Task to complete
In the listing below, find each line holding "interfaces" and copy it.

Excerpted data
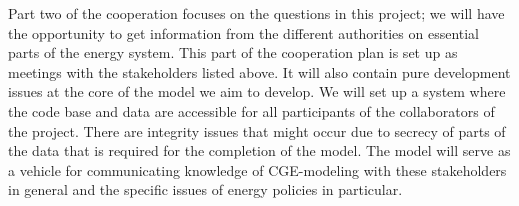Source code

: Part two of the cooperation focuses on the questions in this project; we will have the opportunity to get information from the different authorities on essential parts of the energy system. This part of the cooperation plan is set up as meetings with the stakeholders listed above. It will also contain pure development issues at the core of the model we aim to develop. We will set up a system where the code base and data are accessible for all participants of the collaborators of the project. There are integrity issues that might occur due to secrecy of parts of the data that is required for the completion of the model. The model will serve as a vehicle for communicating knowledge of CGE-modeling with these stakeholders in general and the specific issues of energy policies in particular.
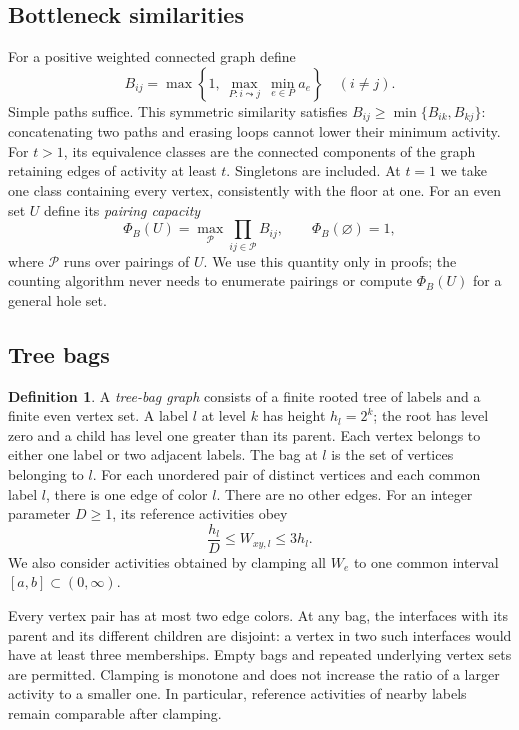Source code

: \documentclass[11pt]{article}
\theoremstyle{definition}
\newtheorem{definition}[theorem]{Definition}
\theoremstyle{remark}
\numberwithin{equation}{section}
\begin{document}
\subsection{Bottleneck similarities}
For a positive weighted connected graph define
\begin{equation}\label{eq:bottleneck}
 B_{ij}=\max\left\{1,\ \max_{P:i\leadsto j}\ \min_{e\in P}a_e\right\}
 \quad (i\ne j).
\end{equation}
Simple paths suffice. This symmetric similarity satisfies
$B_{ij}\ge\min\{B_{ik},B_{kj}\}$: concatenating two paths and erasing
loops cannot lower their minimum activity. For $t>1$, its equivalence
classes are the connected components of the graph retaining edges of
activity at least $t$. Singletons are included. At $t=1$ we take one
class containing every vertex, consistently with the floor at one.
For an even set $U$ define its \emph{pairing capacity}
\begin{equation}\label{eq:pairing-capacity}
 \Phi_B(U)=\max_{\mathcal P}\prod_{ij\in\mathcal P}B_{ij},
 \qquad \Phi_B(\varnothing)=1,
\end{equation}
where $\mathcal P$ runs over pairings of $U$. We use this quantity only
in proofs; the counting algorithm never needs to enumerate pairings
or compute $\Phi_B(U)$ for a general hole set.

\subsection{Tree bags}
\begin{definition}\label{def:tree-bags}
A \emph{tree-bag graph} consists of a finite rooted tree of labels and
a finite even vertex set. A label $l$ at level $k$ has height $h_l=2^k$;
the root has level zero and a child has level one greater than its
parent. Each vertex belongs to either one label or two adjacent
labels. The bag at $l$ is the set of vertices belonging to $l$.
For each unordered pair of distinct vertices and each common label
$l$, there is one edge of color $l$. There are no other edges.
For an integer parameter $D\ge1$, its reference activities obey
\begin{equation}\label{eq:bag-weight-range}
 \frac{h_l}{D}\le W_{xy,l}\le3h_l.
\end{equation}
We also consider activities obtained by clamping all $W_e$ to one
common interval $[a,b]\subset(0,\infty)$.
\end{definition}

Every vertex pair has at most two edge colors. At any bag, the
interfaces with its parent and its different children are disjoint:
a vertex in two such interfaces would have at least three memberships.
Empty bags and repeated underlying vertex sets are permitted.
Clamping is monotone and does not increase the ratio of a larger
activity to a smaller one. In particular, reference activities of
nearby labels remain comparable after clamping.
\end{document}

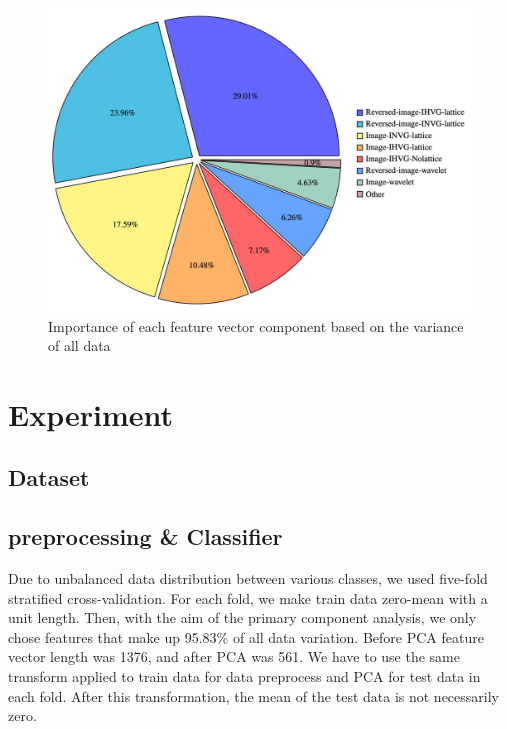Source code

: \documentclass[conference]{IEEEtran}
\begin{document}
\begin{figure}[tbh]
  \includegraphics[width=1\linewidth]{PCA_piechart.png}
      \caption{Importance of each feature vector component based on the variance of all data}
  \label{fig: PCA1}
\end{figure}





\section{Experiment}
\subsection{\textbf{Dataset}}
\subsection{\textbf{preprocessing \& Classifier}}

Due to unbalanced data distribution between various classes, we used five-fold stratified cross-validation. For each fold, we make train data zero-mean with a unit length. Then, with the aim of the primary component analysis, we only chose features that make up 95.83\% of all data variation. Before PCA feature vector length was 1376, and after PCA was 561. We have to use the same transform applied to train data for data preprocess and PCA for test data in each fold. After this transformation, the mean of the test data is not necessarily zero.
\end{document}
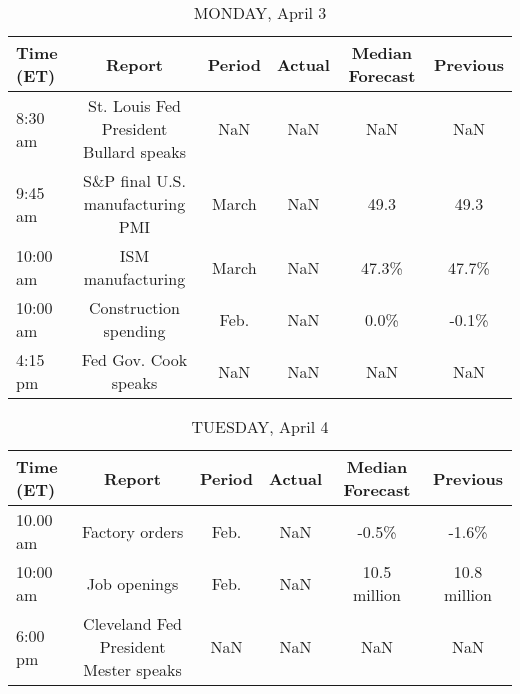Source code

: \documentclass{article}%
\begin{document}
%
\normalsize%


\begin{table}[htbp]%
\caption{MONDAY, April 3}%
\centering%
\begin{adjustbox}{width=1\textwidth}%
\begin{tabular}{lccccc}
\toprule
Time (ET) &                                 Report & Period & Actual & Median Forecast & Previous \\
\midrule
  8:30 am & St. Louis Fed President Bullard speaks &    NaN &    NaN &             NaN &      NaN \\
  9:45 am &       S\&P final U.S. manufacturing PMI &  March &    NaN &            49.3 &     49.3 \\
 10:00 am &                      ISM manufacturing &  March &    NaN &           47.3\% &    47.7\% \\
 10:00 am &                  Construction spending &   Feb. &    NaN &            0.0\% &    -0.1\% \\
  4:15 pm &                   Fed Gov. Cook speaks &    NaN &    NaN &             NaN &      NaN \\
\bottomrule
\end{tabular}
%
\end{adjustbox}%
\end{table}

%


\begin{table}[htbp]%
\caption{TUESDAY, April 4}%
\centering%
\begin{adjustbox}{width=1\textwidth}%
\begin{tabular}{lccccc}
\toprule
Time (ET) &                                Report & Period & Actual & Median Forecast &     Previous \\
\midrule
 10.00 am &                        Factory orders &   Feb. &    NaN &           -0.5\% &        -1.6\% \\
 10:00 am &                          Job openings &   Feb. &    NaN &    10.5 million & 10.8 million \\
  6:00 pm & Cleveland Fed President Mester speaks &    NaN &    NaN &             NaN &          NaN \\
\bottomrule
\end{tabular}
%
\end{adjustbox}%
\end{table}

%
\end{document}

Solution
interfaces with its parent and its different children are disjoint:
a vertex in two such interfaces would have at least three memberships.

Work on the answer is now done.